From 63910439f77b91848dda094ef6e90523e1f7efa6 Mon Sep 17 00:00:00 2001
From: Christian Pointner <equinox@anytun.org>
Date: Fri, 13 Mar 2009 01:50:09 +0000
Subject: added command line option for auth tag length

---
 src/options.c | 16 ++++++++++++++++
 1 file changed, 16 insertions(+)

(limited to 'src/options.c')

diff --git a/src/options.c b/src/options.c
index f15d6b8..09265da 100644
--- a/src/options.c
+++ b/src/options.c
@@ -43,6 +43,10 @@
 
 #include "log.h"
 
+#ifndef NO_CRYPT
+#include "auth_algo.h"
+#endif
+
 #define PARSE_BOOL_PARAM(SHORT, LONG, VALUE)             \
     else if(!strcmp(str,SHORT) || !strcmp(str,LONG))     \
       VALUE = 1;
@@ -257,6 +261,7 @@ int options_parse(options_t* opt, int argc, char* argv[])
     PARSE_HEXSTRING_PARAM_SEC("-A","--salt", opt->salt_)

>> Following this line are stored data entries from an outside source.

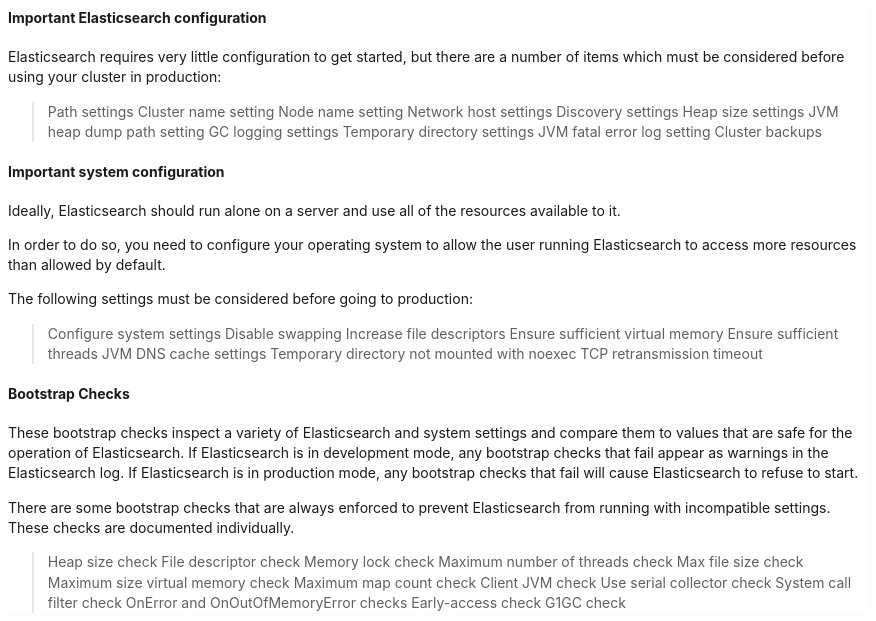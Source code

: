 #### Important Elasticsearch configuration

Elasticsearch requires very little configuration to get started, but there are a number of items which must be considered before using your cluster in production:

  > Path settings
  > Cluster name setting
  > Node name setting
  > Network host settings
  > Discovery settings
  > Heap size settings
  > JVM heap dump path setting
  > GC logging settings
  > Temporary directory settings
  > JVM fatal error log setting
  > Cluster backups


#### Important system configuration

Ideally, Elasticsearch should run alone on a server and use all of the resources available to it. 

In order to do so, you need to configure your operating system to allow the user running Elasticsearch to access more resources than allowed by default.

The following settings must be considered before going to production:

> Configure system settings
> Disable swapping
> Increase file descriptors
> Ensure sufficient virtual memory
> Ensure sufficient threads
> JVM DNS cache settings
> Temporary directory not mounted with noexec
> TCP retransmission timeout

#### Bootstrap Checks

These bootstrap checks inspect a variety of Elasticsearch and system settings and compare them to values that are safe for the operation of Elasticsearch. If Elasticsearch is in development mode, any bootstrap checks that fail appear as warnings in the Elasticsearch log. If Elasticsearch is in production mode, any bootstrap checks that fail will cause Elasticsearch to refuse to start.

There are some bootstrap checks that are always enforced to prevent Elasticsearch from running with incompatible settings. These checks are documented individually.

  > Heap size check
  > File descriptor check
  > Memory lock check
  > Maximum number of threads check
  > Max file size check
  > Maximum size virtual memory check
  > Maximum map count check
  > Client JVM check
  > Use serial collector check
  > System call filter check
  > OnError and OnOutOfMemoryError checks
  > Early-access check
  > G1GC check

     PARSE_STRING_PARAM("-c","--cipher", opt->cipher_)
     PARSE_STRING_PARAM("-a","--auth-algo", opt->auth_algo_)
+    PARSE_INT_PARAM("-b","--auth-tag-length", opt->auth_tag_length_)
 #endif
     else 
       return i;
@@ -294,6 +299,13 @@ void options_parse_post(options_t* opt)
      !strcmp(opt->kd_prf_, "null")) {
     log_printf(WARNING, "using NULL key derivation with encryption and or authentication enabled!");
   }
+
+  u_int32_t tag_len_max = auth_algo_get_max_length(opt->auth_algo_);
+  if(!tag_len_max) opt->auth_tag_length_ = 0;
+  else if(tag_len_max < opt->auth_tag_length_) {
+    log_printf(WARNING, "%s auth algo can't generate tags of length %d, using maximum tag length(%d)", opt->auth_algo_, opt->auth_tag_length_, tag_len_max);
+    opt->auth_tag_length_ = tag_len_max;
+  }
 #endif
 
   if(!(opt->dev_name_) && !(opt->dev_type_))

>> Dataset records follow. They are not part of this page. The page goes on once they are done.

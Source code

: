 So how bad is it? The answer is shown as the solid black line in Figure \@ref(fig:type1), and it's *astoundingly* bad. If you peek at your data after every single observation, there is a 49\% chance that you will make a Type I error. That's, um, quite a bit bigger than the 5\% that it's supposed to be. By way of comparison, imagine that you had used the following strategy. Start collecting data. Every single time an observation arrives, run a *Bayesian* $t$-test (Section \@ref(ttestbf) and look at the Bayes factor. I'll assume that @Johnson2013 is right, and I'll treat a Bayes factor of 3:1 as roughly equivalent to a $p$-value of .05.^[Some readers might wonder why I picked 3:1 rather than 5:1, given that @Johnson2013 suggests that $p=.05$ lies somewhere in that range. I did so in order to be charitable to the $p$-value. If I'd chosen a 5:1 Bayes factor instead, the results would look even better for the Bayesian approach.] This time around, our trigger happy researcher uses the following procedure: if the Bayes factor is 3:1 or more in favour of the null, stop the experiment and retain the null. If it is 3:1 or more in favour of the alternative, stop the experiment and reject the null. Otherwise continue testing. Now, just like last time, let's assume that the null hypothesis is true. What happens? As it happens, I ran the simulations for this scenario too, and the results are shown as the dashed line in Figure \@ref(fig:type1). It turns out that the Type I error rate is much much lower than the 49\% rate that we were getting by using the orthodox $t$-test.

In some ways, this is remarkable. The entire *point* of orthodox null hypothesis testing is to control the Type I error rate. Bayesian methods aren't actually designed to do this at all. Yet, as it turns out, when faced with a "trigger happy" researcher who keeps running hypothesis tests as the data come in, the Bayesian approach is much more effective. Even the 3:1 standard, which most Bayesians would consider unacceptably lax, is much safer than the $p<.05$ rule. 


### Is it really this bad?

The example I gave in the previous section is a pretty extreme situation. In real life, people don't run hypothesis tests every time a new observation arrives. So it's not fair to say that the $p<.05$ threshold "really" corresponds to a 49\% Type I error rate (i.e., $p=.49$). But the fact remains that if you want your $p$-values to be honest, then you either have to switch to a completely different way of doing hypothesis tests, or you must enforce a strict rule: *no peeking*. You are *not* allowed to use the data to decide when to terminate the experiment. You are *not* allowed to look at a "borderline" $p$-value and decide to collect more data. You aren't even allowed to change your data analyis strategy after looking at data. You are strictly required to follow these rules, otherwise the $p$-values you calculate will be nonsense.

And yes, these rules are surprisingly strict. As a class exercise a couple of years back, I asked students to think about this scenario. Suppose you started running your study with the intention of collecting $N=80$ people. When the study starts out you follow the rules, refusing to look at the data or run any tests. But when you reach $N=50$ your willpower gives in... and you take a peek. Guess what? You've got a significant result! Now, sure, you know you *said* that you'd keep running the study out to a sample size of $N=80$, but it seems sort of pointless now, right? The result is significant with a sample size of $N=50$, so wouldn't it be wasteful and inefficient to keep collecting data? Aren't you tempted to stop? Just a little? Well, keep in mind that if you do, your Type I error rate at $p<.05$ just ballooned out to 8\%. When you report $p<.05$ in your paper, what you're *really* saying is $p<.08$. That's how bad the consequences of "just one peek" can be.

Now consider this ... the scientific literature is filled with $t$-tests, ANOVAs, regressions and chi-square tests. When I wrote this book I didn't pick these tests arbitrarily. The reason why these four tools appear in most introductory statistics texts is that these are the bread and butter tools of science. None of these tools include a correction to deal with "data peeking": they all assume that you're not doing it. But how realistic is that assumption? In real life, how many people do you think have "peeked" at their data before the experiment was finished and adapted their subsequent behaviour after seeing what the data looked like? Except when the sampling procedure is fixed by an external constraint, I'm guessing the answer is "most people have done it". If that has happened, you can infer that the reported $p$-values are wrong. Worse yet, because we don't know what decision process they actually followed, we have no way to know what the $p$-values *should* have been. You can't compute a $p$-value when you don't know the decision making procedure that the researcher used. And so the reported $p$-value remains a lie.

@@ -331,8 +343,10 @@ void options_default(options_t* opt)
   opt->passphrase_ = NULL;
   opt->cipher_ = strdup("aes-ctr");
   opt->auth_algo_ = strdup("sha1");
+  opt->auth_tag_length_ = 10;
 #else
   opt->cipher_ = strdup("null");
+  opt->auth_tag_length_ = 0;
 #endif
   opt->anytun02_compat_ = 0;
   opt->key_.buf_ = NULL;
@@ -426,6 +440,7 @@ void options_print_usage()
   printf("        [-A|--salt] <master salt>           master salt to use for encryption\n");
   printf("        [-c|--cipher] <cipher type>         payload encryption algorithm\n");
   printf("        [-a|--auth-algo] <algo type>        message authentication algorithm\n");
+  printf("        [-b|--auth-tag-length] <length>     length of the auth tag\n");
 #endif
 }
 
@@ -464,6 +479,7 @@ void options_print(options_t* opt)
   printf("cipher: '%s'\n", opt->cipher_);
 #ifndef NO_CRYPT
   printf("auth_algo: '%s'\n", opt->auth_algo_);
+  printf("auth_tag_length: %d\n", opt->auth_tag_length_);
   printf("kd_prf: '%s'\n", opt->kd_prf_);
   printf("ld_kdr: %d\n", opt->ld_kdr_);
   printf("passphrase: '%s'\n", opt->passphrase_);
-- 
cgit v1.2.3